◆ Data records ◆
==================================================
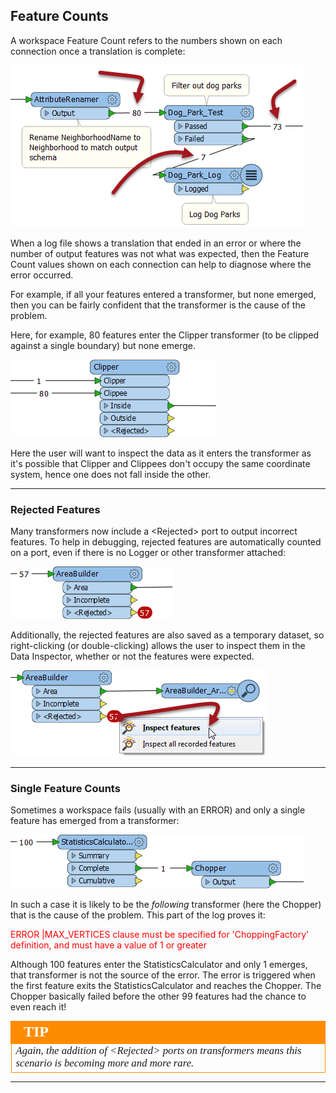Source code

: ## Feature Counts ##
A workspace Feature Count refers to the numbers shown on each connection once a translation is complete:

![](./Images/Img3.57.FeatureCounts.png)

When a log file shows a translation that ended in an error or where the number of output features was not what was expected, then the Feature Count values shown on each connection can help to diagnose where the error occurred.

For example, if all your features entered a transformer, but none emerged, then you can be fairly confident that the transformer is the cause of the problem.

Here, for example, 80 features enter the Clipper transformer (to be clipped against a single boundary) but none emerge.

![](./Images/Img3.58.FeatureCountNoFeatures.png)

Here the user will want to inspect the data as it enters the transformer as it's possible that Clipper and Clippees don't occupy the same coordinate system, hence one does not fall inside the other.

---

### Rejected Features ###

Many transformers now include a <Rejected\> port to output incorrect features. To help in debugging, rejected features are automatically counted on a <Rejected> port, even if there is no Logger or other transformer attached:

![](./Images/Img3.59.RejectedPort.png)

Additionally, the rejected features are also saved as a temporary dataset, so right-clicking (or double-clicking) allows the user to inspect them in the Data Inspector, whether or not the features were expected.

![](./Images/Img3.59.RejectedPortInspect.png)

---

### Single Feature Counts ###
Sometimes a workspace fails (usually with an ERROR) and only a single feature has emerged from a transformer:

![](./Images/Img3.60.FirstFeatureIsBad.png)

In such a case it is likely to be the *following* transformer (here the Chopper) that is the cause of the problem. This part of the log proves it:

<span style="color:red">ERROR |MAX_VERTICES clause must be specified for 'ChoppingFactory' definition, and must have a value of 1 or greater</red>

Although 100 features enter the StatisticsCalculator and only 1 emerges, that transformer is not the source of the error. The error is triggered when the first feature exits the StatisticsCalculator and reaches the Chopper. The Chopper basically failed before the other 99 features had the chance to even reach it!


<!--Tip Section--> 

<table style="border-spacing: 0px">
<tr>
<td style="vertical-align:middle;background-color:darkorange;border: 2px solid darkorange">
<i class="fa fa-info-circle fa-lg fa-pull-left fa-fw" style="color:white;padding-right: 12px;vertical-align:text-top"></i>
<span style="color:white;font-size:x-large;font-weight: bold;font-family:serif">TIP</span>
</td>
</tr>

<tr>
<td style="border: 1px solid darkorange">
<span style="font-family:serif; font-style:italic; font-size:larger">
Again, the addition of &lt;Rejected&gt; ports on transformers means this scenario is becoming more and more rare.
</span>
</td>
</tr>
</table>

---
==================================================
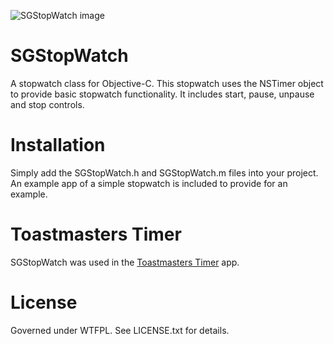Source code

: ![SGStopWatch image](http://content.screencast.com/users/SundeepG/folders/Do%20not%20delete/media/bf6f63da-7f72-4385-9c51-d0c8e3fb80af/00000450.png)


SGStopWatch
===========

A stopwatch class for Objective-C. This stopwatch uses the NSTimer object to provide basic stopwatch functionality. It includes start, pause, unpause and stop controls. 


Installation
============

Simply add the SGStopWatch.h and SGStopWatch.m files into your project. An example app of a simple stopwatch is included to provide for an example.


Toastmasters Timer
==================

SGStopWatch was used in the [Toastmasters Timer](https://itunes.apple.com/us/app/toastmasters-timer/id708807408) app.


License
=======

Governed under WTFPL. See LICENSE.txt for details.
==================================================
What you return must be the lines above that run from the line with "A workspace Feature" to the line with "For example, if", inclusive, each copied exactly.

◆ TASK RESPONSE ◆
A workspace Feature Count refers to the numbers shown on each connection once a translation is complete:

![](./Images/Img3.57.FeatureCounts.png)

When a log file shows a translation that ended in an error or where the number of output features was not what was expected, then the Feature Count values shown on each connection can help to diagnose where the error occurred.

For example, if all your features entered a transformer, but none emerged, then you can be fairly confident that the transformer is the cause of the problem.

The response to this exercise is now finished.